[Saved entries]
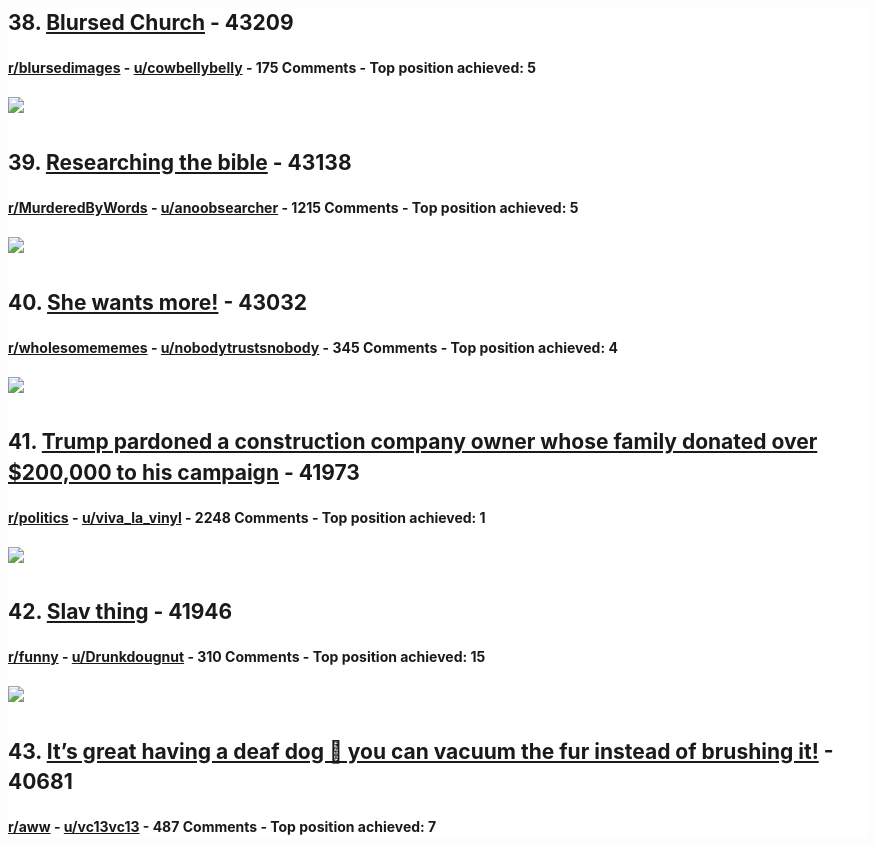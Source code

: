 ## 38. [Blursed Church](http://reddit.com/r/blursedimages/comments/f666es/blursed_church/) - 43209
#### [r/blursedimages](http://reddit.com/r/blursedimages) - [u/cowbellybelly](http://reddit.com/u/cowbellybelly) - 175 Comments - Top position achieved: 5

<a href="https://i.redd.it/hyz5rm89jth41.jpg"><img src="https://b.thumbs.redditmedia.com/CCCF8_xS-w1m3746j3n6GmpNw7cIqcDqH6z1c6NDBvQ.jpg"></img></a>

## 39. [Researching the bible](http://reddit.com/r/MurderedByWords/comments/f6dgbs/researching_the_bible/) - 43138
#### [r/MurderedByWords](http://reddit.com/r/MurderedByWords) - [u/anoobsearcher](http://reddit.com/u/anoobsearcher) - 1215 Comments - Top position achieved: 5

<a href="https://i.redd.it/9j1ofu8auwh41.jpg"><img src="https://b.thumbs.redditmedia.com/fkAwdkt3deke3bRVpUhhPvTYbyCOlJZjAdBc5lWMW6E.jpg"></img></a>

## 40. [She wants more!](http://reddit.com/r/wholesomememes/comments/f64mr1/she_wants_more/) - 43032
#### [r/wholesomememes](http://reddit.com/r/wholesomememes) - [u/nobodytrustsnobody](http://reddit.com/u/nobodytrustsnobody) - 345 Comments - Top position achieved: 4

<a href="https://i.redd.it/7ssxibn2xsh41.jpg"><img src="https://a.thumbs.redditmedia.com/uWWCZYDUCOidF8RVGvrFLDwzzwX7EMUt6q9TgVKkkV8.jpg"></img></a>

## 41. [Trump pardoned a construction company owner whose family donated over $200,000 to his campaign](http://reddit.com/r/politics/comments/f69alj/trump_pardoned_a_construction_company_owner_whose/) - 41973
#### [r/politics](http://reddit.com/r/politics) - [u/viva_la_vinyl](http://reddit.com/u/viva_la_vinyl) - 2248 Comments - Top position achieved: 1

<a href="https://www.businessinsider.com/trump-pardoned-man-whose-family-donated-to-campaign-2020-2"><img src="https://b.thumbs.redditmedia.com/0QMDfLJoQD7aMbGc3PdwJv_QPBqiukyQZIfU9fiTnKI.jpg"></img></a>

## 42. [Slav thing](http://reddit.com/r/funny/comments/f698hy/slav_thing/) - 41946
#### [r/funny](http://reddit.com/r/funny) - [u/Drunkdougnut](http://reddit.com/u/Drunkdougnut) - 310 Comments - Top position achieved: 15

<a href="https://i.redd.it/1yt0xj592vh41.png"><img src="https://b.thumbs.redditmedia.com/K8XUjPSh8Xy0UpHn8vY61zVmPb6Ulkcrp-SzUpjezDk.jpg"></img></a>

## 43. [It’s great having a deaf dog 🐶 you can vacuum the fur instead of brushing it!](http://reddit.com/r/aww/comments/f66qi1/its_great_having_a_deaf_dog_you_can_vacuum_the/) - 40681
#### [r/aww](http://reddit.com/r/aww) - [u/vc13vc13](http://reddit.com/u/vc13vc13) - 487 Comments - Top position achieved: 7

WHAT YOU ARE ASKED TO DO →
Go through the records and gather the lines that hold "wholesomememes".

SOLVED PROBLEM →
## 40. [She wants more!](http://reddit.com/r/wholesomememes/comments/f64mr1/she_wants_more/) - 43032
#### [r/wholesomememes](http://reddit.com/r/wholesomememes) - [u/nobodytrustsnobody](http://reddit.com/u/nobodytrustsnobody) - 345 Comments - Top position achieved: 4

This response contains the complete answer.